The lentiviral backbone plasmids were transfected into the packaging cell line 293FT, along with pMD. G and pCMVR8.91 plasmid, using the Polyjet transfection reagent (SignaGen Lab, Ijamesville, MA, USA). After 48 h incubation, the media containing lentivirus were harvested and centrifuged at 3000 rpm for 5 min. After 48 h incubation, the viral supernatants were transferred to the target cells in the presence of polybrene (8 μg/mL) at 37 °C for 6 h. Then, the cells were replaced with fresh growth media for another 48 h incubation until analysis.
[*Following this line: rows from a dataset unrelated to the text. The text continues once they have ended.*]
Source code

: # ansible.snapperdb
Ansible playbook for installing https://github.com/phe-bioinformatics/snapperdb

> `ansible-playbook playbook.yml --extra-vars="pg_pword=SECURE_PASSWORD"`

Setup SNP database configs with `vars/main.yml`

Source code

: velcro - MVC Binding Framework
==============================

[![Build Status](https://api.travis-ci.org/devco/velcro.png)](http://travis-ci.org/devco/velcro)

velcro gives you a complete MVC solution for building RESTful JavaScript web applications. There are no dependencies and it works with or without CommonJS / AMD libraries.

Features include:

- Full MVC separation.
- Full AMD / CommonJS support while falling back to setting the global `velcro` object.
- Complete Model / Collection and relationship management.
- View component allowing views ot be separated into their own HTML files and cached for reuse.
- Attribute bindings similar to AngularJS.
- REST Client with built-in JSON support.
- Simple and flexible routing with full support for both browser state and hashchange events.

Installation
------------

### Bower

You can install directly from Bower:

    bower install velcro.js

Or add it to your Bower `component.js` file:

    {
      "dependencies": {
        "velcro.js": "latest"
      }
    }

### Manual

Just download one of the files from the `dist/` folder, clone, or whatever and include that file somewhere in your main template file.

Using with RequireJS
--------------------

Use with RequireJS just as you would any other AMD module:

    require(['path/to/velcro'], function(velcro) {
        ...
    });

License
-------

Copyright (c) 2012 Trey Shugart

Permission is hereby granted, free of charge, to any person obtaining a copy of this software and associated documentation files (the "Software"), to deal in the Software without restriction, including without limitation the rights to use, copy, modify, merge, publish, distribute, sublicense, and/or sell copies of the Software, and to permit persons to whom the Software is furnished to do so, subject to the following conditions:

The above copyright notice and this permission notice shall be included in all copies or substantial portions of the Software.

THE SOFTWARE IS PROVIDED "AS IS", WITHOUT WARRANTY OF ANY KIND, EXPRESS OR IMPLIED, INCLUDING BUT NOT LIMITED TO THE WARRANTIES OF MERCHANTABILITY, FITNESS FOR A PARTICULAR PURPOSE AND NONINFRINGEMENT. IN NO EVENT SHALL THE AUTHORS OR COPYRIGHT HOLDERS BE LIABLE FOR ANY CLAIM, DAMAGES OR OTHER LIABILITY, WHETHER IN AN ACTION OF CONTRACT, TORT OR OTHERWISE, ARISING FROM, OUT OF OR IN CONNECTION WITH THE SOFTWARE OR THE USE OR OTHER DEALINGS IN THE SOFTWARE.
Methylation specific PCR (MSP)

Genomic DNA, extracted by using the DNA Extraction Kit (Qiagen), was bisulfite-modified by the EZ-DNA Methylation-Gold Kit (Zymo Research) according to the manufacturer’s instructions. The bisulfite reaction converted non-methylated cytosines to uracils and ultimately detected as thymidines after PCR amplification. The forward and reverse primers targeting methylated and unmethylated promoter region of the human ANK1 gene are listed in Additional file 1: Table S3. The PCR products amplified by the methylated (M) and unmethylated (U) primers were 79 base pair and 84 base pair, respectively. The MSP products were visualized by electrophoresis with 2% agarose gel containing ethidium bromide.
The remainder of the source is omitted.